Pedro lo dejó con su idea fija. Adivinaba que esa pared se había convertido, para Miguel, en una segunda razón de existir. Todo hombre, en el naufragio, debe aferrarse a algo. ¿A su consultorio de dentista? Volvió sobre sus pasos, respirando a pleno pulmón el aire del campo dormido.
Al atravesar el vestíbulo, deslizó una mirada a través de la puerta entreabierta sobre el salón, donde todo estaba fijado en lo absoluto del recuerdo. Desde la muerte de María no había ni siquiera un ramo de flores para animar ese decorado de necrópolis.
De regreso a su habitación, leyó todavía algunas páginas del libro sin llegar a fijar su atención. El pensamiento de Miguel ante su pared no lo abandonaba. Volvió a la ventana: la luz seguía allí.
A las doce y media, luego de haber dudado un largo tiempo, tomó una pastilla para dormir y se acostó. Lo cubrió una sombra difusa. Perdió conciencia con un sentimiento de gratitud hacia la bienhechora farmacopea. Su reloj marcaba las tres y cuarto cuando se despertó, como golpeado por un llamado venido desde el exterior. Todavía aturdido por el pesado sueño, se levantó y se dirigió hacia las persianas. Esta vez la luz había desaparecido. Todo era negro y calmo hasta el fin del mundo. Apaciguado, Pedro volvió a la cama y cerró los ojos sobre la visión de un conjunto de piedras grises, unidas por las rebabas de cemento.
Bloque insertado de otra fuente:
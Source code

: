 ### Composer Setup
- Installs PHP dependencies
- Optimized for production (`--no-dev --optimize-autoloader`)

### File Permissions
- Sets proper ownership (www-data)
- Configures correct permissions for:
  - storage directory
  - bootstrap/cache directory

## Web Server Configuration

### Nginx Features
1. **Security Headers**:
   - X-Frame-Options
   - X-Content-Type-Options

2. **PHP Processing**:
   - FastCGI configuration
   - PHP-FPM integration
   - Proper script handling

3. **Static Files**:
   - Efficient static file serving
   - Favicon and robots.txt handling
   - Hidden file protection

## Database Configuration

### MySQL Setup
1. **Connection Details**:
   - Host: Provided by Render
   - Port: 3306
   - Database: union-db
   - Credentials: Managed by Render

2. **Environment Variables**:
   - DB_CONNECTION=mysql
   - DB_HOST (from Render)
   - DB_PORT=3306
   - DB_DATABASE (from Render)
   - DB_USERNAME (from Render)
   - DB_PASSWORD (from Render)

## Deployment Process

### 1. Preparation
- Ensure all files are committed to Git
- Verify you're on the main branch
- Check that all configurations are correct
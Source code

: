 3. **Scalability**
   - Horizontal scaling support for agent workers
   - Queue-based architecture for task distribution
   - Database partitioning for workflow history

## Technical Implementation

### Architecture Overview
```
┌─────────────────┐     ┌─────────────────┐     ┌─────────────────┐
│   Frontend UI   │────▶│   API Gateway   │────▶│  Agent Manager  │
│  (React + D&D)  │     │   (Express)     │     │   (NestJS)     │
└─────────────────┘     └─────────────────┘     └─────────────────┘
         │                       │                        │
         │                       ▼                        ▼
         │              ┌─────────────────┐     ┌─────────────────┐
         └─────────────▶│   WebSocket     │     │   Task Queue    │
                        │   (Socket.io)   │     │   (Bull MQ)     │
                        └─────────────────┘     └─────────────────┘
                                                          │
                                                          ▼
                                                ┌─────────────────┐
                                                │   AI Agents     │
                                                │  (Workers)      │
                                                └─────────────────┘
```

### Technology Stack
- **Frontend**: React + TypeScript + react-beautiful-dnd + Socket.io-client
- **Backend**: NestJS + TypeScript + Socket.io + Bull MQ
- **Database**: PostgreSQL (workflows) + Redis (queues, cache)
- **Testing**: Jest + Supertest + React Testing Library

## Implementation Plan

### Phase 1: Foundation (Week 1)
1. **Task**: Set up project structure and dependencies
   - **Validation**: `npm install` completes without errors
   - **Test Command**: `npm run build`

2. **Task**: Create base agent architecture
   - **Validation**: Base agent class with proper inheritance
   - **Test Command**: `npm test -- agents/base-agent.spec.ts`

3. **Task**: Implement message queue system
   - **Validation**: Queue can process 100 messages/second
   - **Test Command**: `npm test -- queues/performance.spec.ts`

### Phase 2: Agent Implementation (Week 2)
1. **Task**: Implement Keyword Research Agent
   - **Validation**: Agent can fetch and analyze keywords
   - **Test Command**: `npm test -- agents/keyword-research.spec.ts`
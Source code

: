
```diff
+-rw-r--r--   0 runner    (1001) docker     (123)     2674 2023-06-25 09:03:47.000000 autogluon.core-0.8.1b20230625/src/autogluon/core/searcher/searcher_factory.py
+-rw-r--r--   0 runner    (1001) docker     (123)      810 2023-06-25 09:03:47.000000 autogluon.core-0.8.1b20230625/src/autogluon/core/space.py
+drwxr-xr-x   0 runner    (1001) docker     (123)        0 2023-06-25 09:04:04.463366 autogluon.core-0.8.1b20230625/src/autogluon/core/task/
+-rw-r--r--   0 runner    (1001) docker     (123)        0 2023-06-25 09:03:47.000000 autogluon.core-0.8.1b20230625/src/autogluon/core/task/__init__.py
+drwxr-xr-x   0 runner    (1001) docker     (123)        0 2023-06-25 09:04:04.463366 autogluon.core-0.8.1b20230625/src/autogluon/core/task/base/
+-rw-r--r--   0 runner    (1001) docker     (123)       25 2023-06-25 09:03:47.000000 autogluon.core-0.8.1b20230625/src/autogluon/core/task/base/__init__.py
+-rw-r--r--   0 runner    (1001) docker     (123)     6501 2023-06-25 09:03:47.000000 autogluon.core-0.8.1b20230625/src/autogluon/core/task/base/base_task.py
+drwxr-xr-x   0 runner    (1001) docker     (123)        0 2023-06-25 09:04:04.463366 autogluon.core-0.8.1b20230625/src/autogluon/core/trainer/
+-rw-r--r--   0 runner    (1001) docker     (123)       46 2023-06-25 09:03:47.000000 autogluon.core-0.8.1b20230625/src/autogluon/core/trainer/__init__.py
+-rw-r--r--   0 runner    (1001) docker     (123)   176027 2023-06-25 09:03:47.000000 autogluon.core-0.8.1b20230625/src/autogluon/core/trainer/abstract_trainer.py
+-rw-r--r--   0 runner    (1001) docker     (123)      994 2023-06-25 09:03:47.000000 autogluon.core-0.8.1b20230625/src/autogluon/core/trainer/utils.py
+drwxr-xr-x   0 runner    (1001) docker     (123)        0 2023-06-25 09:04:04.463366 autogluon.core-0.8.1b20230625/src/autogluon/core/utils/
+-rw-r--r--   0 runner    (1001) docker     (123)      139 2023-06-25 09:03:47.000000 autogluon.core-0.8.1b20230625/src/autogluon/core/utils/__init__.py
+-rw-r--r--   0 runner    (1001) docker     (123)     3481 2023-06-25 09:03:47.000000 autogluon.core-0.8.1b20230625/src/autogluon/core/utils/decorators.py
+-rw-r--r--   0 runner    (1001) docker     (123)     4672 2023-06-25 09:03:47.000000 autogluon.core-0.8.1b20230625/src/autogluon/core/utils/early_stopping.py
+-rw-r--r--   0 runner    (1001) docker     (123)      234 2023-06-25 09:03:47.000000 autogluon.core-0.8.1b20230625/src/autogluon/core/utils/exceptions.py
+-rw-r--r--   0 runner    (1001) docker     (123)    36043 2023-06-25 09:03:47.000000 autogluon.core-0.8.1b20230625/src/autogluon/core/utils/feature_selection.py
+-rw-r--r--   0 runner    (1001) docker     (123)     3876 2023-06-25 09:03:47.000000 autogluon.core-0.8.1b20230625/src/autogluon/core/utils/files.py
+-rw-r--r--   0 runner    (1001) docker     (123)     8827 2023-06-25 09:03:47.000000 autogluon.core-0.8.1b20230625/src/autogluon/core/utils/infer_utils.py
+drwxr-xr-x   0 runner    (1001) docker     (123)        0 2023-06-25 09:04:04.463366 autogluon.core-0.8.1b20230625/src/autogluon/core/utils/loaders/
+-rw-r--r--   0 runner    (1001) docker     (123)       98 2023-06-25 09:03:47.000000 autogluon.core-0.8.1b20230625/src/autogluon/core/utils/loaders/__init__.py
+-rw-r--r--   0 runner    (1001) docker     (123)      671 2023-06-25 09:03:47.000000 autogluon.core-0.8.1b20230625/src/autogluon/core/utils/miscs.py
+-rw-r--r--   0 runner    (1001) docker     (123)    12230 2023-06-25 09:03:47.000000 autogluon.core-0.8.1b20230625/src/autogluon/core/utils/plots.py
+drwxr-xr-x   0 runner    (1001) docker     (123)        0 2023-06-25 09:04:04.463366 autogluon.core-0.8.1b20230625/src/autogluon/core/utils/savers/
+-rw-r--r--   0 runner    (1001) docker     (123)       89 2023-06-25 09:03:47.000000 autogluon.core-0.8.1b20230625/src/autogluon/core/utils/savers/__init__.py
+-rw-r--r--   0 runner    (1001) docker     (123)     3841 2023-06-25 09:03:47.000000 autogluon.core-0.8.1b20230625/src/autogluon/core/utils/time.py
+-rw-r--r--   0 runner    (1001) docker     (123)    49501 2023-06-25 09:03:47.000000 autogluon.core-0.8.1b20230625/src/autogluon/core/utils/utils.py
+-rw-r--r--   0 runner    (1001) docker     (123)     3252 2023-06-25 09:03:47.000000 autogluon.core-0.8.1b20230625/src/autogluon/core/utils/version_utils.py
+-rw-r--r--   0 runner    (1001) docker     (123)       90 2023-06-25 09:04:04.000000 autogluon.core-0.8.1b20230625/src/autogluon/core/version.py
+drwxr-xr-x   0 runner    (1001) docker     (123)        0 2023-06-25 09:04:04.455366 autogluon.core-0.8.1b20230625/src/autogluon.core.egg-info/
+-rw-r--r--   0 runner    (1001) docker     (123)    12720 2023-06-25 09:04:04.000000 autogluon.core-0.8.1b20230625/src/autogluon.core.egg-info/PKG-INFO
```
La señora era el informativo del lugar. Todas las mañanas, mientras Pedro tomaba el desayuno, ella le contaba cosas acerca de los vecinos: los Marcoux habían comprado un nuevo tractor, Marcel Plisson había vuelto borracho ayer a la noche y su mujer lo había amenazado con abandonarlo, el perro de los Palouzy había ladrado toda la noche. Como era viuda vivía sola, a dos pasos de “ La Buissonnerie ”, con una pensión escasa y lo que ganaba trabajando en las casas. Pero desde que Pedro la empleara todo el día, había decidido no trabajar en otras casas. Como de costumbre, había llevado los huevos de su corral, recién puestos. Pedro comía uno, lentamente, con delectación.